• Task item
If a line in the entries below includes the string "beta", copy it out.

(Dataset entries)

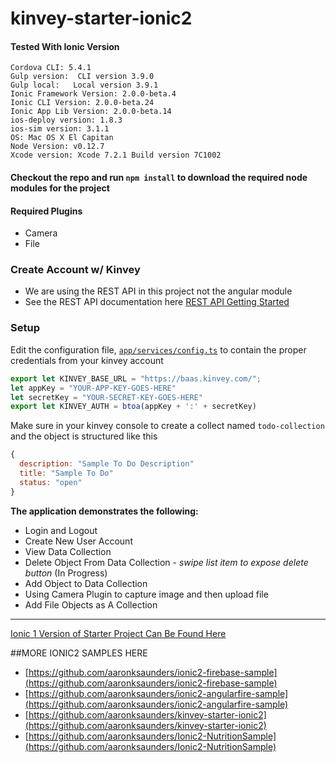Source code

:# kinvey-starter-ionic2

#### Tested With Ionic Version 
```
Cordova CLI: 5.4.1
Gulp version:  CLI version 3.9.0
Gulp local:   Local version 3.9.1
Ionic Framework Version: 2.0.0-beta.4
Ionic CLI Version: 2.0.0-beta.24
Ionic App Lib Version: 2.0.0-beta.14
ios-deploy version: 1.8.3
ios-sim version: 3.1.1
OS: Mac OS X El Capitan
Node Version: v0.12.7
Xcode version: Xcode 7.2.1 Build version 7C1002
```

#### Checkout the repo and run `npm install` to download the required node modules for the project

#### Required Plugins
* Camera
* File

### Create Account w/ Kinvey
* We are using the REST API in this project not the angular module
* See the REST API documentation here [REST API Getting Started](http://devcenter.kinvey.com/rest/guides/getting-started)

### Setup
Edit the configuration file, [`app/services/config.ts`](https://github.com/aaronksaunders/kinvey-starter-ionic2/blob/master/app/services/config.ts) to contain the proper credentials from your kinvey account

```Javascript
export let KINVEY_BASE_URL = "https://baas.kinvey.com/";
let appKey = "YOUR-APP-KEY-GOES-HERE"
let secretKey = "YOUR-SECRET-KEY-GOES-HERE"
export let KINVEY_AUTH = btoa(appKey + ':' + secretKey)
```

Make sure in your kinvey console to create a collect named `todo-collection` and the object is structured like this
```Javascript
{
  description: "Sample To Do Description"
  title: "Sample To Do"
  status: "open"
}
```

**The application demonstrates the following:**
* Login and Logout
* Create New User Account
* View Data Collection
* Delete Object From Data Collection - *swipe list item to expose delete button* (In Progress)
* Add Object to Data Collection
* Using Camera Plugin to capture image and then upload file
* Add File Objects as A Collection

---
[Ionic 1 Version of Starter Project Can Be Found Here](https://github.com/aaronksaunders/kinvey-starter-ionic)

##MORE IONIC2 SAMPLES HERE
- [https://github.com/aaronksaunders/ionic2-firebase-sample](https://github.com/aaronksaunders/ionic2-firebase-sample)
- [https://github.com/aaronksaunders/ionic2-angularfire-sample](https://github.com/aaronksaunders/ionic2-angularfire-sample)
- [https://github.com/aaronksaunders/kinvey-starter-ionic2](https://github.com/aaronksaunders/kinvey-starter-ionic2)
- [https://github.com/aaronksaunders/Ionic2-NutritionSample](https://github.com/aaronksaunders/Ionic2-NutritionSample)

• Solution to this exercise
Ionic Framework Version: 2.0.0-beta.4
Ionic CLI Version: 2.0.0-beta.24
Ionic App Lib Version: 2.0.0-beta.14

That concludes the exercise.